Circulating and dietary omega-3 and omega-6 polyunsaturated fatty acids and incidence of CVD in the Multi-Ethnic Study of Atherosclerosis.J Am Heart Assoc. 2013 Dec 18; 2(6):e000506.JA
Dietary guidelines support intake of polyunsaturated fatty acids (PUFAs) in fish and vegetable oils. However, some controversy remains about benefits of PUFAs, and most prior studies have relied on self-reported dietary assessment in relatively homogeneous populations.
METHODS AND RESULTS
In a multiethnic cohort of 2837 US adults (whites, Hispanics, African Americans, Chinese Americans), plasma phospholipid PUFAs were measured at baseline (2000-2002) using gas chromatography and dietary PUFAs estimated using a food frequency questionnaire. Incident cardiovascular disease (CVD) events (including coronary heart disease and stroke; n=189) were prospectively identified through 2010 during 19 778 person-years of follow-up.
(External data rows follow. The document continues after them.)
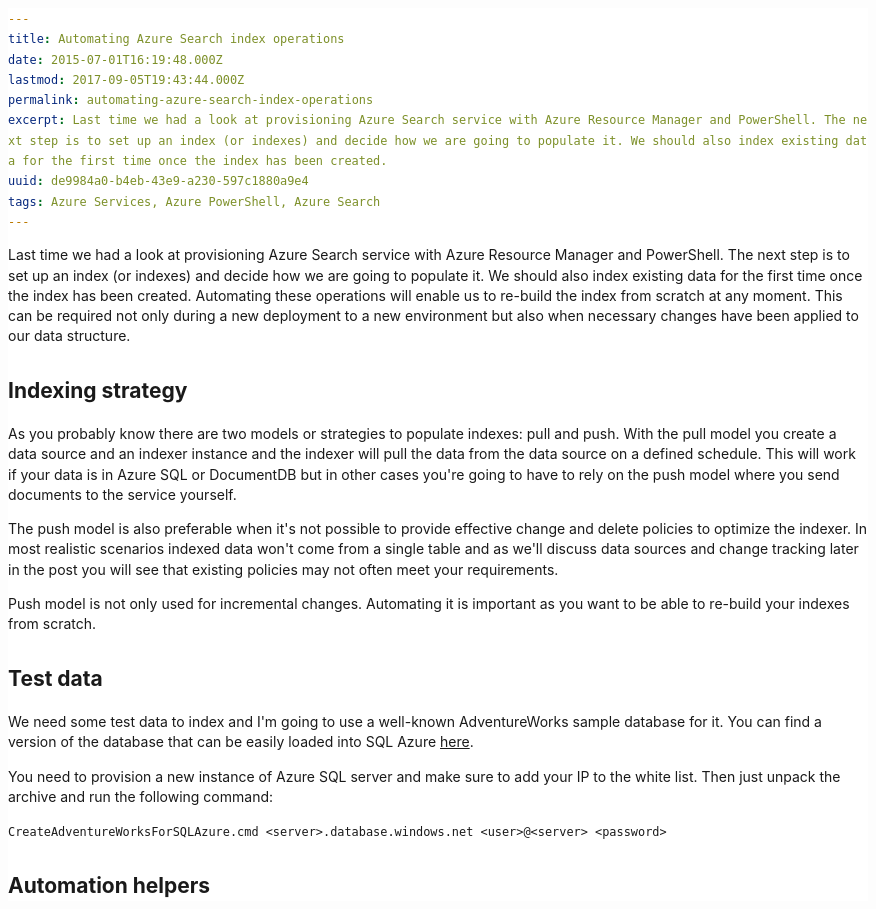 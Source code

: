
 ```yaml
---
title: Automating Azure Search index operations
date: 2015-07-01T16:19:48.000Z
lastmod: 2017-09-05T19:43:44.000Z
permalink: automating-azure-search-index-operations
excerpt: Last time we had a look at provisioning Azure Search service with Azure Resource Manager and PowerShell. The next step is to set up an index (or indexes) and decide how we are going to populate it. We should also index existing data for the first time once the index has been created.
uuid: de9984a0-b4eb-43e9-a230-597c1880a9e4
tags: Azure Services, Azure PowerShell, Azure Search
---
```


Last time we had a look at provisioning Azure Search service with Azure Resource Manager and PowerShell. The next step is to set up an index (or indexes) and decide how we are going to populate it. We should also index existing data for the first time once the index has been created. Automating these operations will enable us to re-build the index from scratch at any moment. This can be required not only during a new deployment to a new environment but also when necessary changes have been applied to our data structure.

## Indexing strategy

As you probably know there are two models or strategies to populate indexes: pull and push. With the pull model you create a data source and an indexer instance and the indexer will pull the data from the data source on a defined schedule. This will work if your data is in Azure SQL or DocumentDB but in other cases you're going to have to rely on the push model where you send documents to the service yourself.

The push model is also preferable when it's not possible to provide effective change and delete policies to optimize the indexer. In most realistic scenarios indexed data won't come from a single table and as we'll discuss data sources and change tracking later in the post you will see that existing policies may not often meet your requirements.

Push model is not only used for incremental changes. Automating it is important as you want to be able to re-build your indexes from scratch.

## Test data

We need some test data to index and I'm going to use a well-known AdventureWorks sample database for it. You can find a version of the database that can be easily loaded into SQL Azure [here](http://msftdbprodsamples.codeplex.com/releases/view/37304).

You need to provision a new instance of Azure SQL server and make sure to add your IP to the white list. Then just unpack the archive and run the following command:

```
CreateAdventureWorksForSQLAzure.cmd <server>.database.windows.net <user>@<server> <password>

```

## Automation helpers
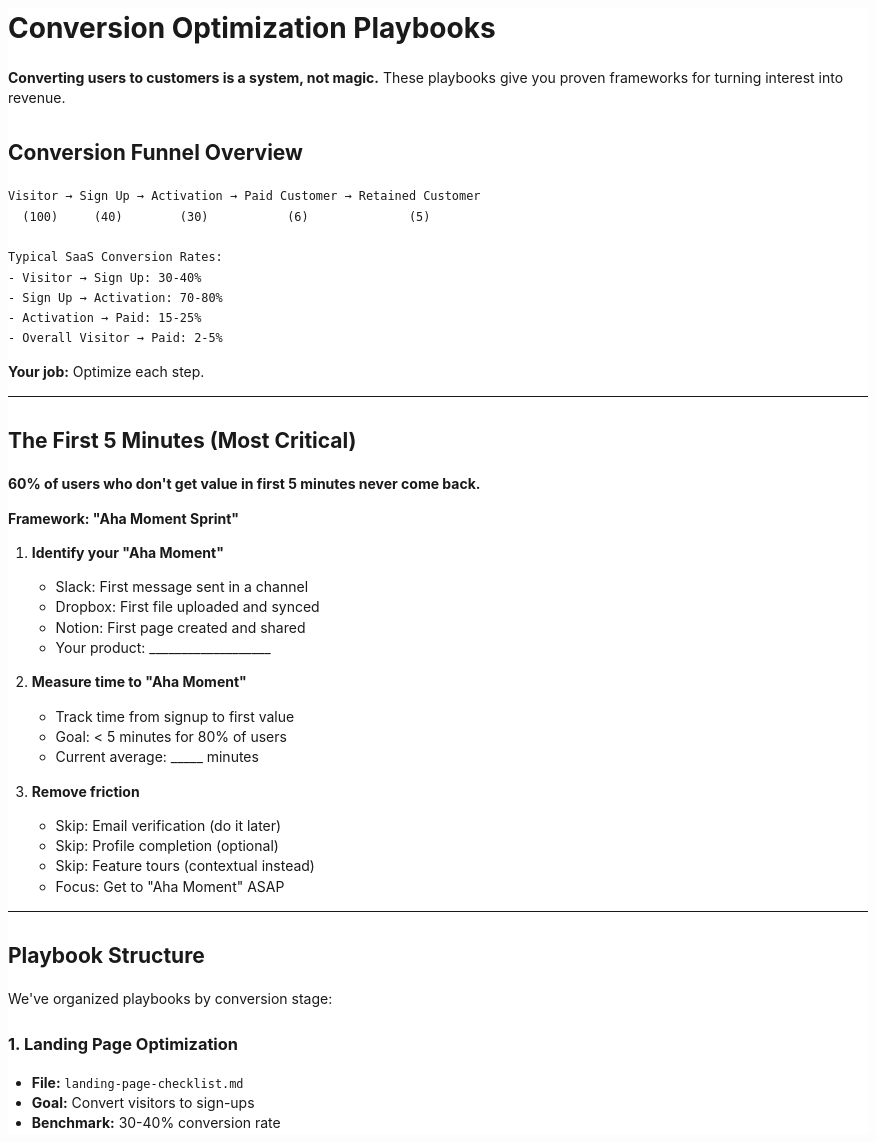 # Conversion Optimization Playbooks

**Converting users to customers is a system, not magic.** These playbooks give you proven frameworks for turning interest into revenue.

## Conversion Funnel Overview

```
Visitor → Sign Up → Activation → Paid Customer → Retained Customer
  (100)     (40)        (30)           (6)              (5)

Typical SaaS Conversion Rates:
- Visitor → Sign Up: 30-40%
- Sign Up → Activation: 70-80%
- Activation → Paid: 15-25%
- Overall Visitor → Paid: 2-5%
```

**Your job:** Optimize each step.

---

## The First 5 Minutes (Most Critical)

**60% of users who don't get value in first 5 minutes never come back.**

**Framework: "Aha Moment Sprint"**

1. **Identify your "Aha Moment"**
   - Slack: First message sent in a channel
   - Dropbox: First file uploaded and synced
   - Notion: First page created and shared
   - Your product: ___________________

2. **Measure time to "Aha Moment"**
   - Track time from signup to first value
   - Goal: < 5 minutes for 80% of users
   - Current average: _____ minutes

3. **Remove friction**
   - Skip: Email verification (do it later)
   - Skip: Profile completion (optional)
   - Skip: Feature tours (contextual instead)
   - Focus: Get to "Aha Moment" ASAP

---

## Playbook Structure

We've organized playbooks by conversion stage:

### 1. Landing Page Optimization
- **File:** `landing-page-checklist.md`
- **Goal:** Convert visitors to sign-ups
- **Benchmark:** 30-40% conversion rate
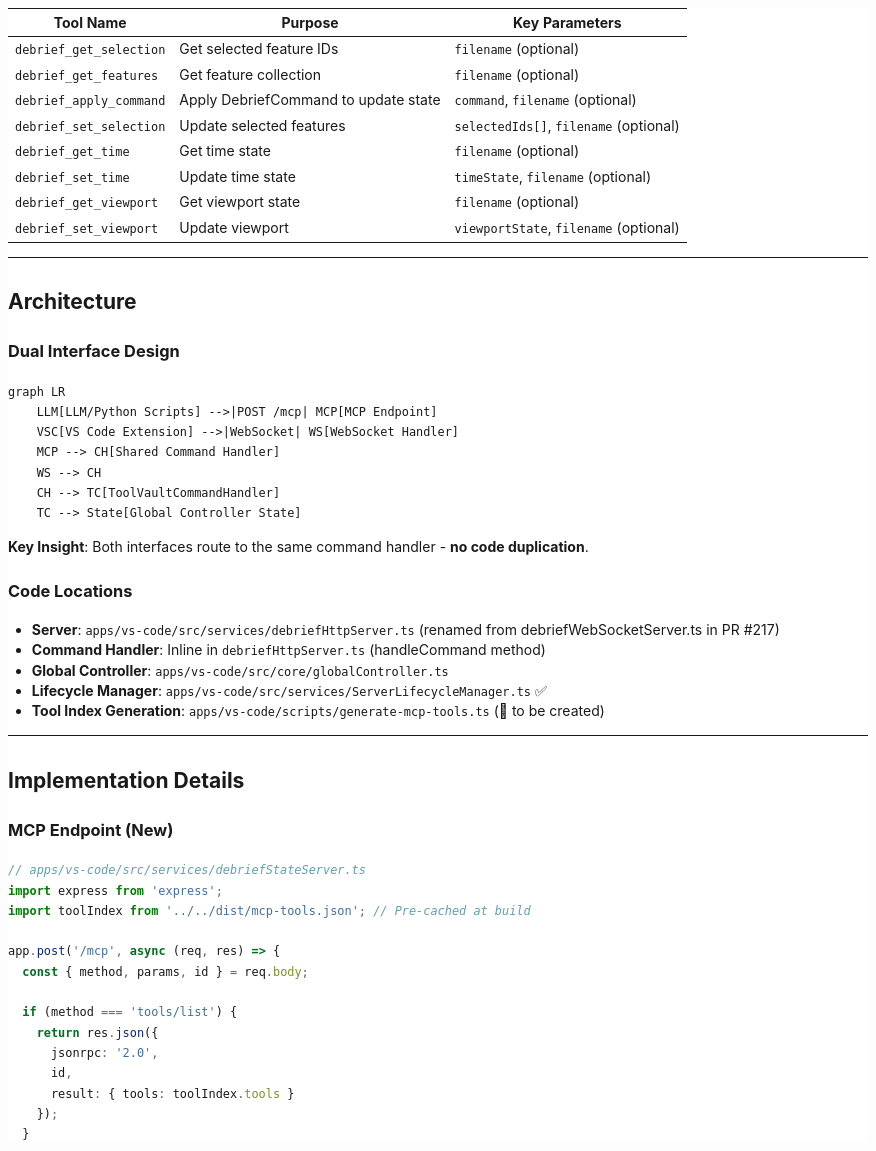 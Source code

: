 | Tool Name | Purpose | Key Parameters |
|-----------|---------|----------------|
| `debrief_get_selection` | Get selected feature IDs | `filename` (optional) |
| `debrief_get_features` | Get feature collection | `filename` (optional) |
| `debrief_apply_command` | Apply DebriefCommand to update state | `command`, `filename` (optional) |
| `debrief_set_selection` | Update selected features | `selectedIds[]`, `filename` (optional) |
| `debrief_get_time` | Get time state | `filename` (optional) |
| `debrief_set_time` | Update time state | `timeState`, `filename` (optional) |
| `debrief_get_viewport` | Get viewport state | `filename` (optional) |
| `debrief_set_viewport` | Update viewport | `viewportState`, `filename` (optional) |

---

## Architecture

### Dual Interface Design

```mermaid
graph LR
    LLM[LLM/Python Scripts] -->|POST /mcp| MCP[MCP Endpoint]
    VSC[VS Code Extension] -->|WebSocket| WS[WebSocket Handler]
    MCP --> CH[Shared Command Handler]
    WS --> CH
    CH --> TC[ToolVaultCommandHandler]
    TC --> State[Global Controller State]
```

**Key Insight**: Both interfaces route to the same command handler - **no code duplication**.

### Code Locations

- **Server**: `apps/vs-code/src/services/debriefHttpServer.ts` (renamed from debriefWebSocketServer.ts in PR #217)
- **Command Handler**: Inline in `debriefHttpServer.ts` (handleCommand method)
- **Global Controller**: `apps/vs-code/src/core/globalController.ts`
- **Lifecycle Manager**: `apps/vs-code/src/services/ServerLifecycleManager.ts` ✅
- **Tool Index Generation**: `apps/vs-code/scripts/generate-mcp-tools.ts` (🔄 to be created)

---

## Implementation Details

### MCP Endpoint (New)

```typescript
// apps/vs-code/src/services/debriefStateServer.ts
import express from 'express';
import toolIndex from '../../dist/mcp-tools.json'; // Pre-cached at build

app.post('/mcp', async (req, res) => {
  const { method, params, id } = req.body;

  if (method === 'tools/list') {
    return res.json({
      jsonrpc: '2.0',
      id,
      result: { tools: toolIndex.tools }
    });
  }
```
In multivariable-adjusted Cox models, circulating n-3 eicosapentaenoic acid and docosahexaenoic acid were inversely associated with incident CVD, with extreme-quartile hazard ratios (95% CIs) of 0.49 for eicosapentaenoic acid (0.30 to 0.79; Ptrend=0.01) and 0.39 for docosahexaenoic acid (0.22 to 0.67; Ptrend<0.001). n-3 Docosapentaenoic acid (DPA) was inversely associated with CVD in whites and Chinese, but not in other race/ethnicities (P-interaction=0.01). No significant associations with CVD were observed for circulating n-3 alpha-linolenic acid or n-6 PUFA (linoleic acid, arachidonic acid). Associations with CVD of self-reported dietary PUFA were consistent with those of the PUFA biomarkers. All associations were similar across racial-ethnic groups, except those of docosapentaenoic acid.
Both dietary and circulating eicosapentaenoic acid and docosahexaenoic acid, but not alpha-linolenic acid or n-6 PUFA, were inversely associated with CVD incidence. These findings suggest that increased consumption of n-3 PUFA from seafood may prevent CVD development in a multiethnic population.